Engineering news
Engineers at the University of Southampton have built and flown what is being described as the world's first '3D-printed' aircraft.
The unmanned air vehicle was produced in nylon using an additive manufacturing technique known as selective laser sintering. It comprised just four parts – fuselage and rudder fins, nose cone and two outer wings – with the fuselage and wings housing a number of internal mechanical components.
The Southampton University Laser Sintered Aircraft project began life as a series of Solidworks CAD design drawings. These were passed on to 3T, a specialist rapid prototype firm, who incorporated the snap fittings required to hold the four nylon parts together to form the overall aircraft.
3T also designed mountings and channels to hold the ten internal components, enabling the motor, battery, avionics and controls to be clipped into place inside the main fuselage, and two servos, one in each wing. The wings had two ailerons moulded in with hinges and there were similar large hinged flaps on the rear control surfaces. All these features were incorporated into the aircraft’s design and were built as integral parts to the main components, reducing the need for additional parts to be fitted post-build.
Jim Scanlan, professor of aerospace design at the University of Southampton, said: “The entire structure of the aircraft was printed including wings, integral control surfaces and access hatches. No fasteners were used and all equipment was attached using ‘snap fit’ techniques such that the entire aircraft can be put together without tools in minutes.”
The flexibility of the laser sintering process allowed the Southampton team to re-visit historical techniques and ideas that would have been prohibitively expensive using conventional manufacturing. One of these ideas involved the use of a Geodetic structure, initially developed by Barnes Wallace and used on the Vickers Wellington bomber which first flew in 1936. This form of structure is very stiff and lightweight, but very complex. If it was manufactured conventionally it would require a large number of individually tailored parts that would have to be bonded or fastened at great expense. But Scanlan said that the selective laser sintering technique made use of the Geodetic structure possible.
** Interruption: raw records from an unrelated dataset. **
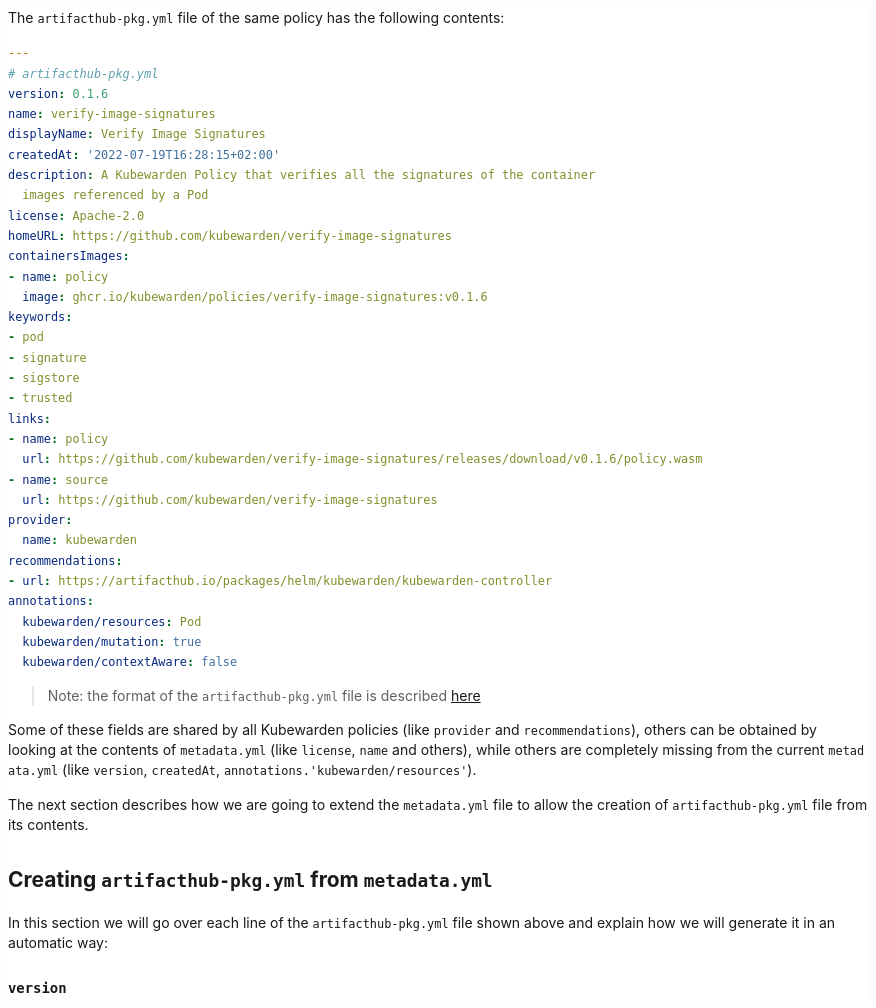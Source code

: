 The `artifacthub-pkg.yml` file of the same policy has the following contents:

```yaml
---
# artifacthub-pkg.yml
version: 0.1.6
name: verify-image-signatures
displayName: Verify Image Signatures
createdAt: '2022-07-19T16:28:15+02:00'
description: A Kubewarden Policy that verifies all the signatures of the container
  images referenced by a Pod
license: Apache-2.0
homeURL: https://github.com/kubewarden/verify-image-signatures
containersImages:
- name: policy
  image: ghcr.io/kubewarden/policies/verify-image-signatures:v0.1.6
keywords:
- pod
- signature
- sigstore
- trusted
links:
- name: policy
  url: https://github.com/kubewarden/verify-image-signatures/releases/download/v0.1.6/policy.wasm
- name: source
  url: https://github.com/kubewarden/verify-image-signatures
provider:
  name: kubewarden
recommendations:
- url: https://artifacthub.io/packages/helm/kubewarden/kubewarden-controller
annotations:
  kubewarden/resources: Pod
  kubewarden/mutation: true
  kubewarden/contextAware: false
```

> Note: the format of the `artifacthub-pkg.yml` file is described
> [here](https://github.com/artifacthub/hub/blob/master/docs/metadata/artifacthub-pkg.yml)

Some of these fields are shared by all Kubewarden policies (like `provider` and `recommendations`),
others can be obtained by looking at the contents of `metadata.yml` (like `license`, `name`
and others), while others are completely missing from the current `metadata.yml` (like
`version`, `createdAt`, `annotations.'kubewarden/resources'`).

The next section describes how we are going to extend the `metadata.yml` file
to allow the creation of `artifacthub-pkg.yml` file from its contents.

## Creating `artifacthub-pkg.yml` from `metadata.yml`

In this section we will go over each line of the `artifacthub-pkg.yml` file
shown above and explain how we will generate it in an automatic way:

### `version`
He added: “Another design idea that laser sintering facilitates is the use of an elliptical wing planform. Aerodynamicists have, for decades, known that elliptical wings offer drag benefits. Heinkel produced the He 70 aircraft in the early 1930's which exploited such a wing. More famously Mitchell’s, aerodynamicist Beverley Shenstone selected this shape for the Spitfire aircraft of the late 1930's. The Spitfire wing was recognised as an extremely efficient design but it was notoriously difficult and expensive to manufacture.
“A direct contemporary of the spitfire, the German Messerschmitt 109, used a tapered wing that was slightly less aerodynamic but roughly half the manufacturing cost of the Spitfire wing. Again, laser sintering removes the manufacturing constraint associated with shape complexity and in our project there was no cost penalty in using an elliptical shape.”
Stuart Offer, sales manager at 3T, said: “This project took little more than a month to complete. With simplified assembly due to the internal design features, selective laser sintering was the ideal solution as it also offered tremendous strength despite the weight of the plastic parts being less than 2kg. The ability to produce complex yet lightweight components contributed immensely to the success of this project.”